PROBLEM: Although pictures appear in the data, the answer should contain only the lines from its start through the line with "Rust is a systems", written out exactly.

RECORDS SHOWN:

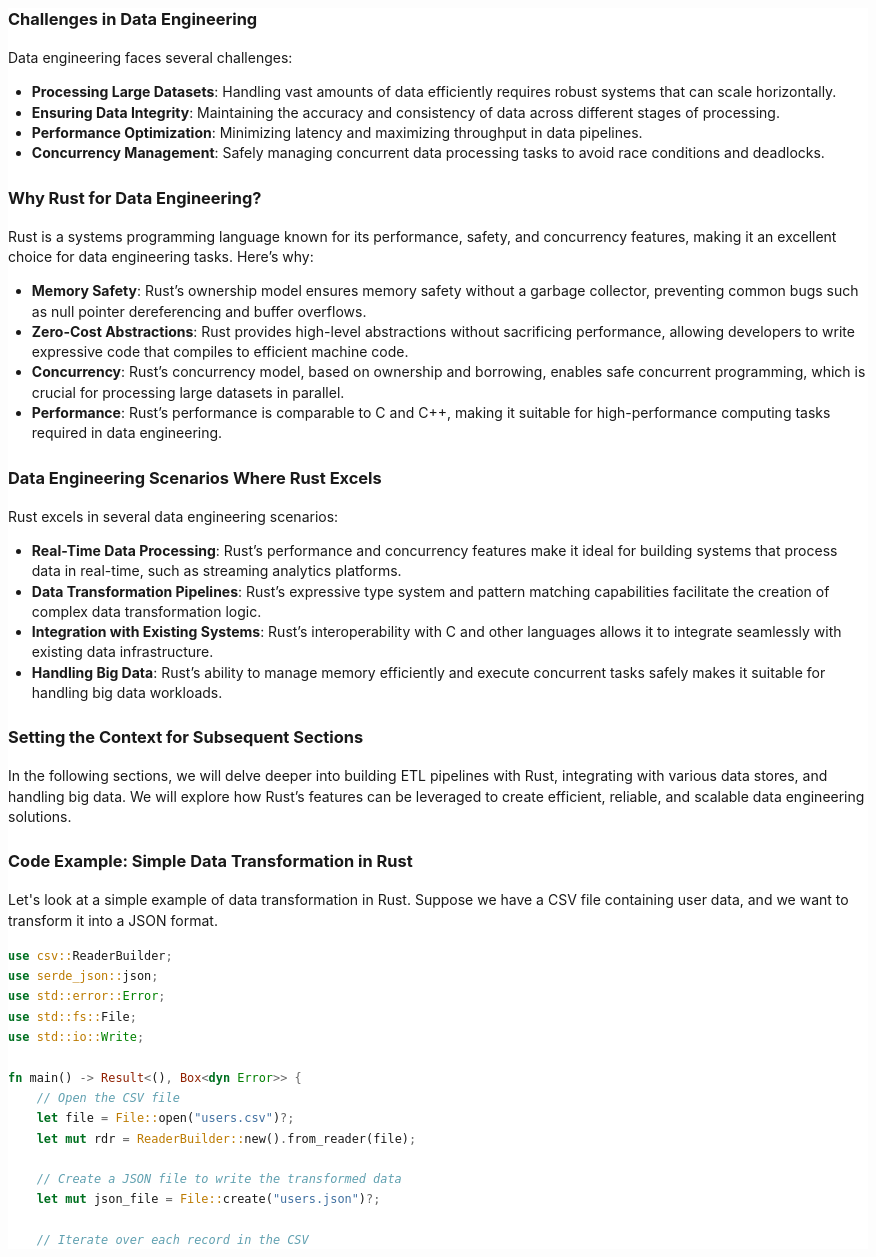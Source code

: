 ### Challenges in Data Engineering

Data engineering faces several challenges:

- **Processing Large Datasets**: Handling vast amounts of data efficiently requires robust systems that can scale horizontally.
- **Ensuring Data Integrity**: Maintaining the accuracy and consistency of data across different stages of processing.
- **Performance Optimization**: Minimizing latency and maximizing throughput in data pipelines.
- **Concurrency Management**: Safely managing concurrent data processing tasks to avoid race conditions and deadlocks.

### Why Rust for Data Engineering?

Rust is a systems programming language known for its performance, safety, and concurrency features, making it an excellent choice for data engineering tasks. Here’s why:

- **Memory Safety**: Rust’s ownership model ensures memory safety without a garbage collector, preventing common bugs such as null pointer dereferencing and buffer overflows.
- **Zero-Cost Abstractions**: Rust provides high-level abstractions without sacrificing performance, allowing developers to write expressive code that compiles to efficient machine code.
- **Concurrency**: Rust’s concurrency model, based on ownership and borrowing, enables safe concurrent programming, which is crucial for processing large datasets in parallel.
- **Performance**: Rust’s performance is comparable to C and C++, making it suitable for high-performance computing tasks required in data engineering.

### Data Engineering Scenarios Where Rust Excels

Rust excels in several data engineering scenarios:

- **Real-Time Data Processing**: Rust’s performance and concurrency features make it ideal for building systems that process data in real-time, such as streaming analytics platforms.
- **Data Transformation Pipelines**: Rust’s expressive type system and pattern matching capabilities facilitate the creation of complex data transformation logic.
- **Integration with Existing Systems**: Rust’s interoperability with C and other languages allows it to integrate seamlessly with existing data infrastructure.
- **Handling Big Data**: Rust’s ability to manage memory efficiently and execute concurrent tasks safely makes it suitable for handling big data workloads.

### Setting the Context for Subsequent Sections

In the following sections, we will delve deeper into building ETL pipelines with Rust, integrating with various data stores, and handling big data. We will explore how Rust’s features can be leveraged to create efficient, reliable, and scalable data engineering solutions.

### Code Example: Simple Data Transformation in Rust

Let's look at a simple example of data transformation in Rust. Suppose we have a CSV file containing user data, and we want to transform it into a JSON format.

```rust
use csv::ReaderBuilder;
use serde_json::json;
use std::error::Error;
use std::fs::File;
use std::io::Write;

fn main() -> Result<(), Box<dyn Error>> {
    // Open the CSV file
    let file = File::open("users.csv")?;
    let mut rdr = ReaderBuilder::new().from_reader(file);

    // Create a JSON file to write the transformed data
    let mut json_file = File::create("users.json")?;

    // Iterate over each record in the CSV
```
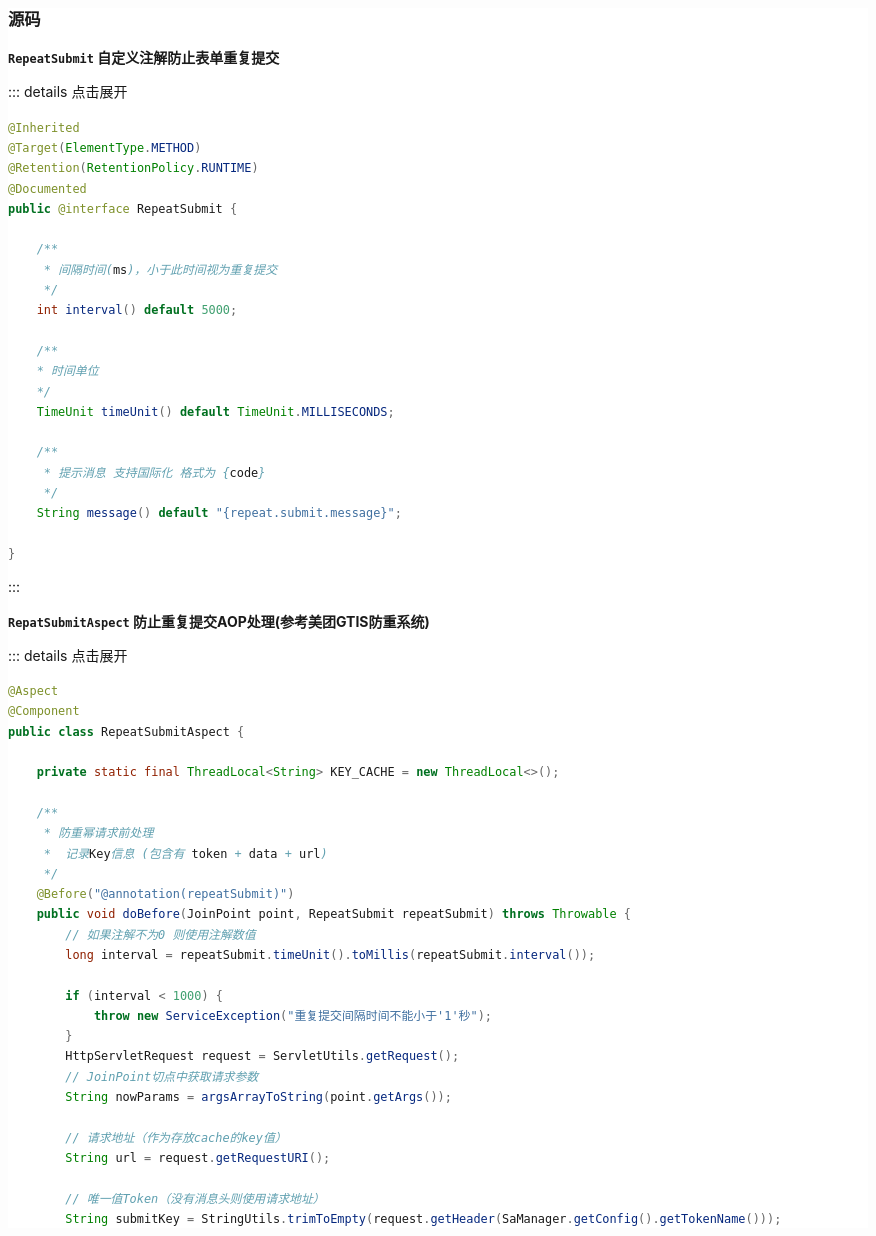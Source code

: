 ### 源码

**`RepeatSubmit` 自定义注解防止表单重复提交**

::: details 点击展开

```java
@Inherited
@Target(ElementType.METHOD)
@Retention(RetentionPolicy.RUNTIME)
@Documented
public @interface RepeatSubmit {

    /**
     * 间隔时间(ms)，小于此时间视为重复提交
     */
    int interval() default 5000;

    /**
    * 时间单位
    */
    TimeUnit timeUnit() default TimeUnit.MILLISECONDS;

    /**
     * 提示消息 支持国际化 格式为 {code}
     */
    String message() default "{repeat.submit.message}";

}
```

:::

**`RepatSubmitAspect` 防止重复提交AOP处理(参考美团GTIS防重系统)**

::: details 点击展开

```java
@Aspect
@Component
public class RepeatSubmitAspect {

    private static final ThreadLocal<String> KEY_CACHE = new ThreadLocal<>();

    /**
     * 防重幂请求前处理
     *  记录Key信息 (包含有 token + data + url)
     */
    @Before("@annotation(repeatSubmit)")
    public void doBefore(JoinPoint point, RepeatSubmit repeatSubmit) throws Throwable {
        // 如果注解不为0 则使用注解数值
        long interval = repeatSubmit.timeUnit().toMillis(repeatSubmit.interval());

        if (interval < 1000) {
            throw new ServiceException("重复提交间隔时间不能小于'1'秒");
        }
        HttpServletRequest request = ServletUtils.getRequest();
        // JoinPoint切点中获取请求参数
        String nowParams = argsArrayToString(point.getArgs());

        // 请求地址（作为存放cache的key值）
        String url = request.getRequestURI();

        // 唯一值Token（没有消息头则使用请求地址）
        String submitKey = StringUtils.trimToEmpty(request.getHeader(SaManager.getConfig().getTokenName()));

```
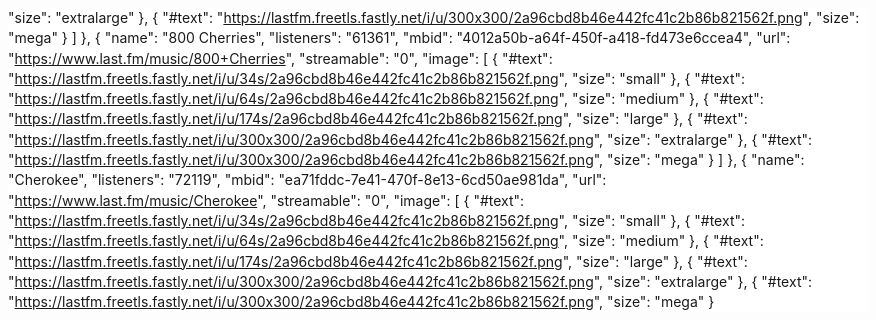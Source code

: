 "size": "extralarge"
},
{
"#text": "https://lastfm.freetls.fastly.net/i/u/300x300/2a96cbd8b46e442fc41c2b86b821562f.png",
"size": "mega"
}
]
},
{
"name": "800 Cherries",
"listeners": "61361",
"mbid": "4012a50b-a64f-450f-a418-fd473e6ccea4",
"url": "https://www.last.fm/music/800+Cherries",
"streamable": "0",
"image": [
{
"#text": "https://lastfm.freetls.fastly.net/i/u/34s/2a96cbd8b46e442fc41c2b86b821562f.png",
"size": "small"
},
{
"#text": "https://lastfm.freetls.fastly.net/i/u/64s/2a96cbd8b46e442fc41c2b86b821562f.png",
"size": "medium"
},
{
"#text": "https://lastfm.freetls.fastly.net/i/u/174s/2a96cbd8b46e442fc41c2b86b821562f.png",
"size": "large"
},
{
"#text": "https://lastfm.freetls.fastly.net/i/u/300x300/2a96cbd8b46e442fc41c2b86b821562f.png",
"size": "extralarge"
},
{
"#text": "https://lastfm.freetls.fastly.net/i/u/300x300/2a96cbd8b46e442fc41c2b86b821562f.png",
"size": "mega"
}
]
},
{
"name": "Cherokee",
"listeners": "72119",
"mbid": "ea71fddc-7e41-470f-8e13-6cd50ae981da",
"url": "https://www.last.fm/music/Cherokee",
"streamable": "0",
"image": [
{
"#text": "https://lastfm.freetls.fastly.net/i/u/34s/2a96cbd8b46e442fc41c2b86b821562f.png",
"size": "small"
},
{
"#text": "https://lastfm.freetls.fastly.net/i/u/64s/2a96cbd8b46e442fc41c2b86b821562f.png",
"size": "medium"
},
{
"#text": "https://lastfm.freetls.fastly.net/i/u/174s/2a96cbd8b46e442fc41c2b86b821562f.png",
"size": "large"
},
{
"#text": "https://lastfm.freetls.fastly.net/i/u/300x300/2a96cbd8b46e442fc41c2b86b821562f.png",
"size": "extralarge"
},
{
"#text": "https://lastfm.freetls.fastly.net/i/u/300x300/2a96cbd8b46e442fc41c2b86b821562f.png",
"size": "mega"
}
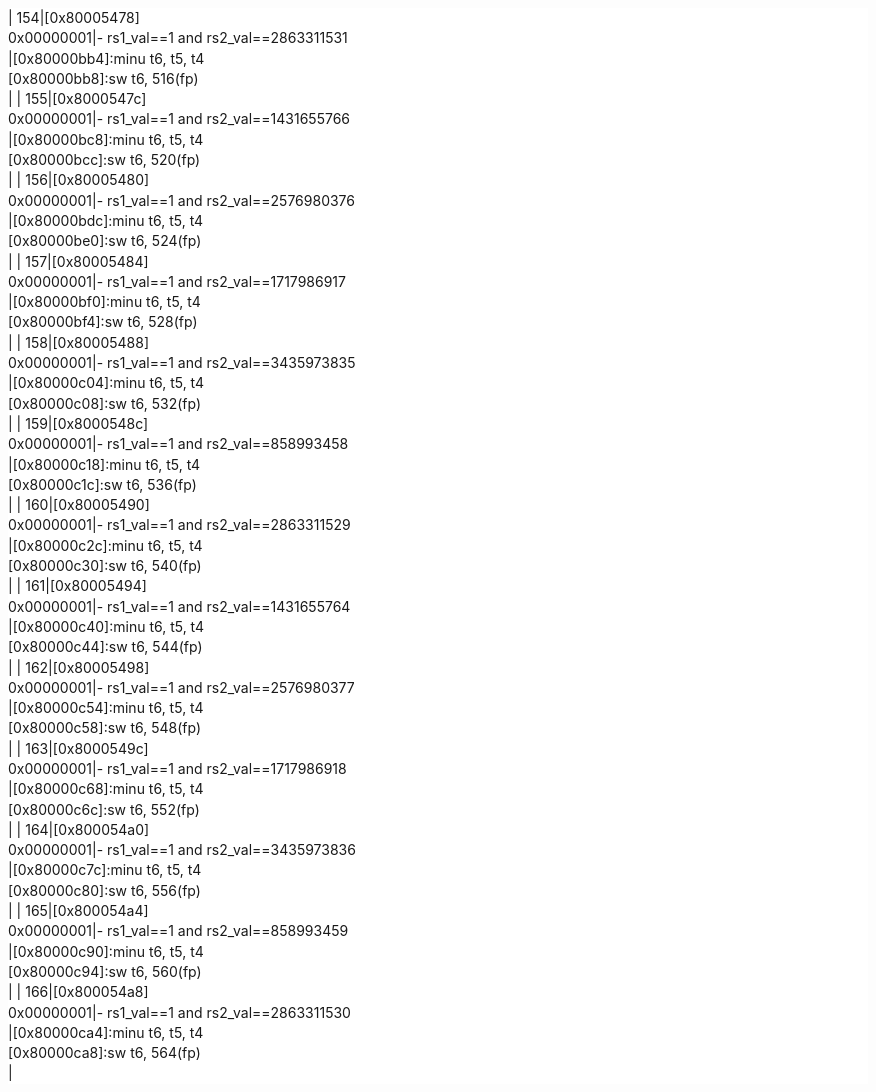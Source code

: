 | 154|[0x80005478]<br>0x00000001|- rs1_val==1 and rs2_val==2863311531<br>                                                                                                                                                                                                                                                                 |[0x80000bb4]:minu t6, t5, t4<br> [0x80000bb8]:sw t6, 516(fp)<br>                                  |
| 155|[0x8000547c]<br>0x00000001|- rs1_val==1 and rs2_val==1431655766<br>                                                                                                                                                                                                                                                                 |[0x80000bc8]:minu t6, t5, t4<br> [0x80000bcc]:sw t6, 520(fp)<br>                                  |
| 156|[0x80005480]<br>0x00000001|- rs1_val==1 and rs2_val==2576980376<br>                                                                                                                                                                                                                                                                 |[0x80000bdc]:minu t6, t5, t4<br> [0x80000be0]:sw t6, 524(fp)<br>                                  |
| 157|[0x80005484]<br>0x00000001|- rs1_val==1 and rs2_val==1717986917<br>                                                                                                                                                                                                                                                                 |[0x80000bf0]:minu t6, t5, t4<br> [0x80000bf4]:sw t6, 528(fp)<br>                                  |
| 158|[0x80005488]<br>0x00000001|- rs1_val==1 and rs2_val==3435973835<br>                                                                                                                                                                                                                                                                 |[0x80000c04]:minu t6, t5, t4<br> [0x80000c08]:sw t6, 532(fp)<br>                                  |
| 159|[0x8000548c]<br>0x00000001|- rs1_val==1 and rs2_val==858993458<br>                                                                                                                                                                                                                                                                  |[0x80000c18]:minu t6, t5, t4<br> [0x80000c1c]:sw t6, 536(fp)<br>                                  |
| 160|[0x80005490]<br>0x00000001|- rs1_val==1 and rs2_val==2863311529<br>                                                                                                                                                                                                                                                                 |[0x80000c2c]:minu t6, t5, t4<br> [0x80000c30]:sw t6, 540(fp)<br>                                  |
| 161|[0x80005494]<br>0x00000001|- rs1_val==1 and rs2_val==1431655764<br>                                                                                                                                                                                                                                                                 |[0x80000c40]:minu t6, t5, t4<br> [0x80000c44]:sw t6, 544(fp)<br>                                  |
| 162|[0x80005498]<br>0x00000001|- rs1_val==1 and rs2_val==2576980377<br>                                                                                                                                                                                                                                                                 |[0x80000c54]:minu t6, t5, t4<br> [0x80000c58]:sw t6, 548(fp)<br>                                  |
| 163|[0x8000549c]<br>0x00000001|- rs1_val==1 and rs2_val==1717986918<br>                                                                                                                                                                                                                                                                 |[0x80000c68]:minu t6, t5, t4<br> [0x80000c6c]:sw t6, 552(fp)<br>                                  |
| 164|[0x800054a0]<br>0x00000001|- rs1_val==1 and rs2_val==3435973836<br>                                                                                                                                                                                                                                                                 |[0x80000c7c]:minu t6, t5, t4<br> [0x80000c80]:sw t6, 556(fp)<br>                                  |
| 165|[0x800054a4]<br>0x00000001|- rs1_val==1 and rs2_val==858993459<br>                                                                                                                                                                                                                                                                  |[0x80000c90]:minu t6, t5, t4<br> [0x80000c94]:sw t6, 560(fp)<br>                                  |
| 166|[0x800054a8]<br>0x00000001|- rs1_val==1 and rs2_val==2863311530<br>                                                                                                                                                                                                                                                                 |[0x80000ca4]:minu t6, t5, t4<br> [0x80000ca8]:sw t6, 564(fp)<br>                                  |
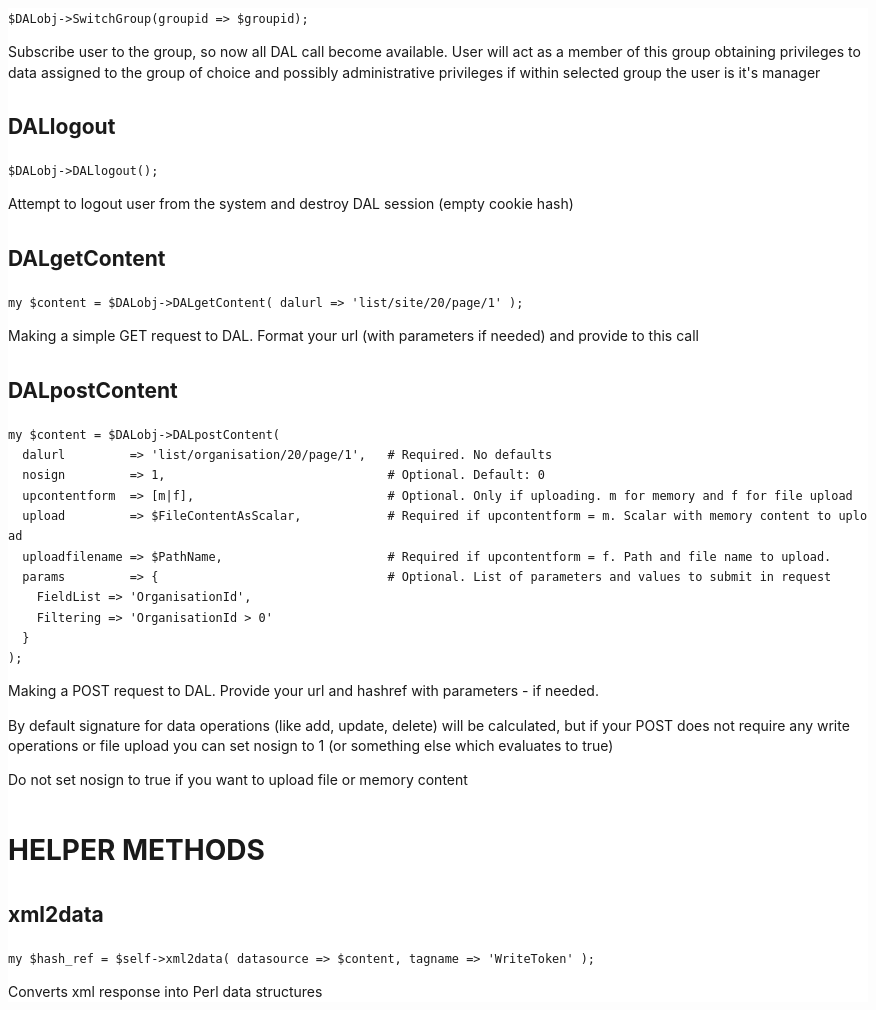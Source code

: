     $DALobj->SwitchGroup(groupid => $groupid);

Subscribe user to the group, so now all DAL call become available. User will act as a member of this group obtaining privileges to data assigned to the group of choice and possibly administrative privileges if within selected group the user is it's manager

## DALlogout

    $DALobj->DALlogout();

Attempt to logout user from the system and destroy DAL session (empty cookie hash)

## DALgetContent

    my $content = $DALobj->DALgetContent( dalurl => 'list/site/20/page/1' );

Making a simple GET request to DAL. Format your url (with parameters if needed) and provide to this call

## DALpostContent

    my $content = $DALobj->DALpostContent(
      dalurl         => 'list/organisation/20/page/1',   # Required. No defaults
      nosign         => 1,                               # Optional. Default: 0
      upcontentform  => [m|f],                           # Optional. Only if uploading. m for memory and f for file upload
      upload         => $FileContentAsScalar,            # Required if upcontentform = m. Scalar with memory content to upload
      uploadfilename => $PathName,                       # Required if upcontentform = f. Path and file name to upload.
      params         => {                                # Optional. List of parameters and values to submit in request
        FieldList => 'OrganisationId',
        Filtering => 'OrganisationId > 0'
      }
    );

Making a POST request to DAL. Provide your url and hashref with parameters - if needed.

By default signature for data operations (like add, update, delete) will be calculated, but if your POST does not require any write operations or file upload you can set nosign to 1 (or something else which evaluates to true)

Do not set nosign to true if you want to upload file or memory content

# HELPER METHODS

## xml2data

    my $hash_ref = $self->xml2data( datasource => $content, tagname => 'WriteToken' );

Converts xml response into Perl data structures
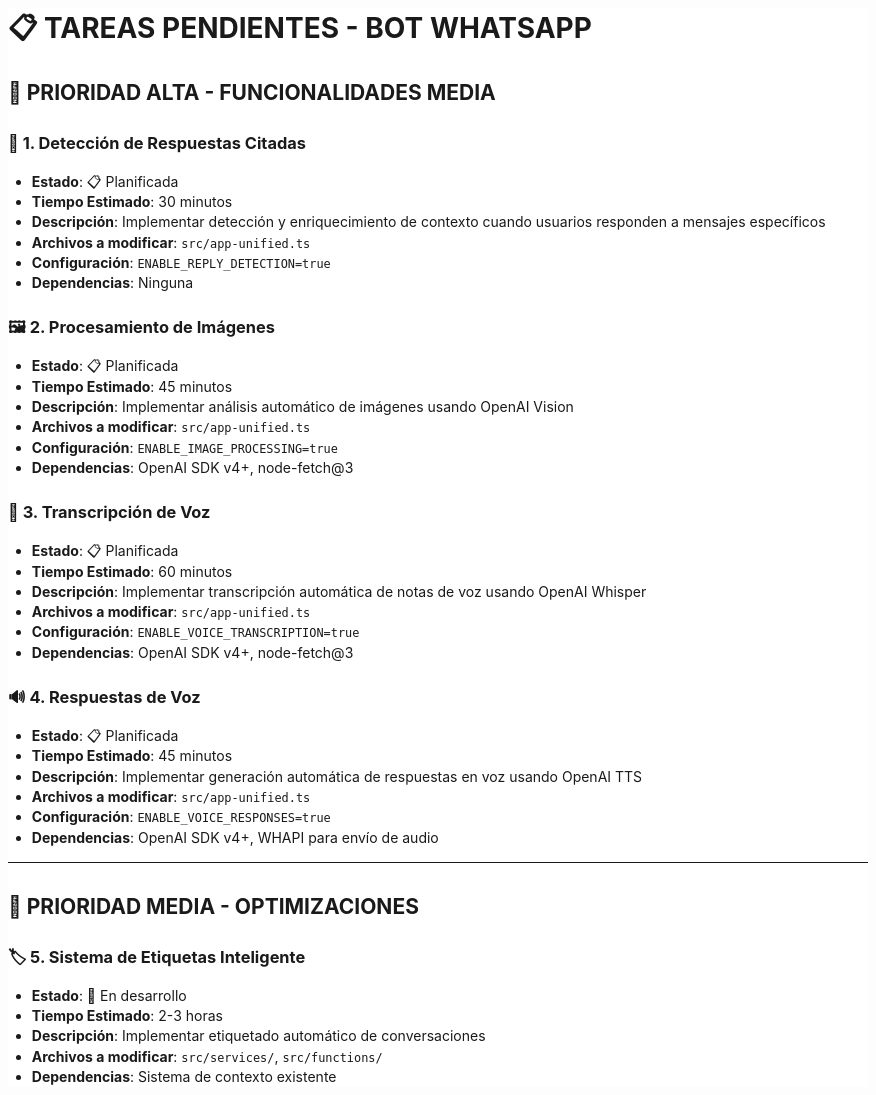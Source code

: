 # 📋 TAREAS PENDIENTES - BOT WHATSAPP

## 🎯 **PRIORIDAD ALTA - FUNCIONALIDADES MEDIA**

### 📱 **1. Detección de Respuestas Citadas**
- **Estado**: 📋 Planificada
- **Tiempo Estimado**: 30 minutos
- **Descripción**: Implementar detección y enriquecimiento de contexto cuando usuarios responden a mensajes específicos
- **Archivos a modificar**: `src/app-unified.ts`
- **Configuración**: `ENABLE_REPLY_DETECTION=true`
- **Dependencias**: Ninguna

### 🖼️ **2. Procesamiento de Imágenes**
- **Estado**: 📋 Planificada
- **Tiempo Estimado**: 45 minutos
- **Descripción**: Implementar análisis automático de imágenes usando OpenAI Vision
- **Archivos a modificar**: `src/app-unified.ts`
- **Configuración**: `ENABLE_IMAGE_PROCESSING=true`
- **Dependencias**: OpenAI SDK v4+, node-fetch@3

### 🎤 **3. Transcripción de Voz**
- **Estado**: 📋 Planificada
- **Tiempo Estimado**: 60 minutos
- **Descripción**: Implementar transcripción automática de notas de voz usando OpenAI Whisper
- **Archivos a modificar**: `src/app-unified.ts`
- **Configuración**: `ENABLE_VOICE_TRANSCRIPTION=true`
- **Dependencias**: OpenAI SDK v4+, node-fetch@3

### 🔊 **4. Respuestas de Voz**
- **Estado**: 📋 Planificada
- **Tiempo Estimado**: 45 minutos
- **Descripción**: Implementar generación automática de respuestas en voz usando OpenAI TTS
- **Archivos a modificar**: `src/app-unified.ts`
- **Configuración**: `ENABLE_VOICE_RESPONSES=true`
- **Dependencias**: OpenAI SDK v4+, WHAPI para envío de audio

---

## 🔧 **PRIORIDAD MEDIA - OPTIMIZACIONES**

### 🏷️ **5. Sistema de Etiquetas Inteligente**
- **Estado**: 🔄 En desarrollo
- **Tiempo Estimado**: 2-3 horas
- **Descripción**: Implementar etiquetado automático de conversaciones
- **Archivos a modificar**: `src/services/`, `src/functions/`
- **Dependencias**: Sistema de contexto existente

SOLUTION FOR THIS EXERCISE:
Source code

: ### Challenges in Data Engineering

Data engineering faces several challenges:

- **Processing Large Datasets**: Handling vast amounts of data efficiently requires robust systems that can scale horizontally.
- **Ensuring Data Integrity**: Maintaining the accuracy and consistency of data across different stages of processing.
- **Performance Optimization**: Minimizing latency and maximizing throughput in data pipelines.
- **Concurrency Management**: Safely managing concurrent data processing tasks to avoid race conditions and deadlocks.

### Why Rust for Data Engineering?

Rust is a systems programming language known for its performance, safety, and concurrency features, making it an excellent choice for data engineering tasks. Here’s why:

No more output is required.